そこの所100点満点、趣味の良い彩色です。
所々フェードがあったり、右胸には何かしらを置いて焼けたようなステンシルフェードがくっきり。
かなりパーソナルな使い古しです。
誰かがどこかで売っても
一発でそれと分かる個体単位での個性。
そんなのもまた愛おしいじゃないですか。
また、この個体の素晴らしさは色味だけに止まりません。
レインウェアというレーベルルーツに根差したユニークなカッティングの数々。
見ていきましょう。
先ずは袖設計から。
これは多くのレインウェアに共通するんですが、現在トレンチコートというカテゴリで持て囃されている【一枚袖ラグラン】という袖設計がありますよね。あれと狙いを同じくする構成です。
一枚袖ラグランは「袖の外シームを無くす」設計ですが、今回のジャケットは前後の身頃を繋ぐことで肩線シームそのものを無くす設計。
これで肩線から雨が染み入ってくるのを防いでいます。
そして袖付けによるアームホール切り替えはあるけれど、通常のセットインではなく、アームホール釜底を身頃から滑らかに繋いだシャツっぽい袖付け。

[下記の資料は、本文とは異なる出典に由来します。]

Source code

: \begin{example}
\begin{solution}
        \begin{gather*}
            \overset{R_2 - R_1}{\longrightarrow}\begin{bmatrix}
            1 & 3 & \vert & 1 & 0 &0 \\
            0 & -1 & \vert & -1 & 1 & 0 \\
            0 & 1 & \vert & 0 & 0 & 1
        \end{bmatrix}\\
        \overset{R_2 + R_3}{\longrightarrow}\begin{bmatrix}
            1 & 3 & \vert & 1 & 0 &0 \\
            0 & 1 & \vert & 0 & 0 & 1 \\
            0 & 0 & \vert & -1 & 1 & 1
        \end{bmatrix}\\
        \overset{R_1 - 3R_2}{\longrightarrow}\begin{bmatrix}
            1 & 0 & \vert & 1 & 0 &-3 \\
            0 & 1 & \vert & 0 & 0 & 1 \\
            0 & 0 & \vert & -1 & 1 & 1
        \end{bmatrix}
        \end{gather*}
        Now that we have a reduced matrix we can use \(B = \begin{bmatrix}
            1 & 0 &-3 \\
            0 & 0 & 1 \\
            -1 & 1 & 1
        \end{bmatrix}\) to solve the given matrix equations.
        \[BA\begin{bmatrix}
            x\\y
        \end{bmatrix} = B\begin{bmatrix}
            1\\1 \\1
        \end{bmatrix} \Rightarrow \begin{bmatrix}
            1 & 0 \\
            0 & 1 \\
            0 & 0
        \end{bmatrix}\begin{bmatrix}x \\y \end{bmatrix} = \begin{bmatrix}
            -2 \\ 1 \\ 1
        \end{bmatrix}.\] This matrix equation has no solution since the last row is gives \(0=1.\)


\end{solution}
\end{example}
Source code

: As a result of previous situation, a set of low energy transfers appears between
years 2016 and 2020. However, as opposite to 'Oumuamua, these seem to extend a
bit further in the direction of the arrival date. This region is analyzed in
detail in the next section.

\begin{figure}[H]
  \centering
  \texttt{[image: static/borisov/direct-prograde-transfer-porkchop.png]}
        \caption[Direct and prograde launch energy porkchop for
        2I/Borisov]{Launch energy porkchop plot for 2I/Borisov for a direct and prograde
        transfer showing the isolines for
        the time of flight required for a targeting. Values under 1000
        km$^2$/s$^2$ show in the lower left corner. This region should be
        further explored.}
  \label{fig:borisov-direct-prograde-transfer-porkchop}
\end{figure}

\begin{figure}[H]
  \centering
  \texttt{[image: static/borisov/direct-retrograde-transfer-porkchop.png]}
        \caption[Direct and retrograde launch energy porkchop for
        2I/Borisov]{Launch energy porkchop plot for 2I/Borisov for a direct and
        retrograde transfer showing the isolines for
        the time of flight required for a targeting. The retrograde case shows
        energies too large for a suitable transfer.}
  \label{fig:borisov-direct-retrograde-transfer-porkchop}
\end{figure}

ドルマンスリーブに用尺の関係で切り替え線を入れたような感じ。
袖山は高さゼロ。
平置きしたら真横に一直線になる肩線です。
落ち感はラグランの一枚袖と同じ。
狙ったドロップショルダーというよりは
先ず最初に機能があって、
そこに時代による美意識が合致するという順番。
さあ更に
袖口も と〜っても面白いことしてる。
シームを使わず、袖口から切込を入れるスラッシュ仕様の袖口明きにマチを嵌め込む形式。
このマチが凄い。
袖口カフスの上辺と、対岸の下辺を繋ぐライン設計でのマチ製図。
何コレ。
畳む前提の袖口マチ。
それが畳まれた後どう収まれば美しいのか。
どう製図すれば最大限の効果を生むのか。
そこへの極めてクレバーなアンサーカッティング。
機能/快適性 を求めた先にある機能美。
肩周り、袖口、
加えて次はフードも良い。
3枚構成のフードのセンターパートはブリムだけが前に迫り出したカット。
そのブリムエッジにソフトボーンが仕込まれてる。
この素晴らしい副資材選定。
ワイヤーじゃないって所がニクい。
ソフトシェルを傷付けない範疇での形状保存を叶えています。
冒頭にも書いたように、
これはレインウェアレーベル。
このソフトシェルジャケットも、少なからず悪天候を見越しているはず。
そう、このフードは飾りじゃない、完全に使う日のことを想定して作られてるんです。
ブリムが完璧にブリムとして仕事をするように。
紋切型を転用してお終いじゃない。
ルーツを大切に、全てのディテールをルーツに根差した舵取りでデザインし切ってる。
アクティブウェアに宿る
名も無きデザイナーの情熱と機知。
素晴らしいデザインってのは
なにもモード服だけに宿るのではありません。
Made in E.E.C.
サイズ表記L
身幅:71
着丈:76
裄丈:88
セーターの上からでも余裕で羽織れるルーズボディ。